Provided information below:

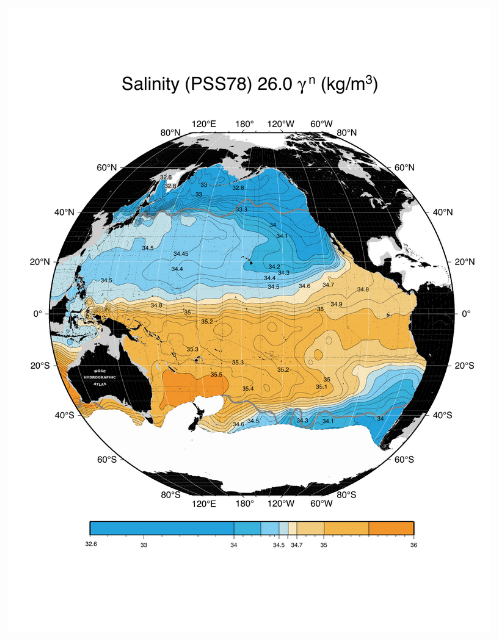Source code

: \documentclass{beamer}
\begin{document}

\begin{frame}[plain,t]

    \begin{columns}
      \begin{column}{0.33\textwidth}
        \includegraphics[width=\textwidth]{salnty_isopyc_final_pdf/pac2600_salnty_final_color.pdf}  
       \end{column}
      \begin{column}{0.33\textwidth}

\end{column}
\end{columns}
\end{frame}
\end{document}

End of Provided information.

*Aim of the exercise:*
Every line above is to be repeated exactly, but no picture is to appear in the copy.

*Task output:*
Source code

: \documentclass{beamer}
\begin{document}

\begin{frame}[plain,t]

    \begin{columns}
      \begin{column}{0.33\textwidth}
        \includegraphics[width=\textwidth]{salnty_isopyc_final_pdf/pac2600_salnty_final_color.pdf}  
       \end{column}
      \begin{column}{0.33\textwidth}

\end{column}
\end{columns}
\end{frame}
\end{document}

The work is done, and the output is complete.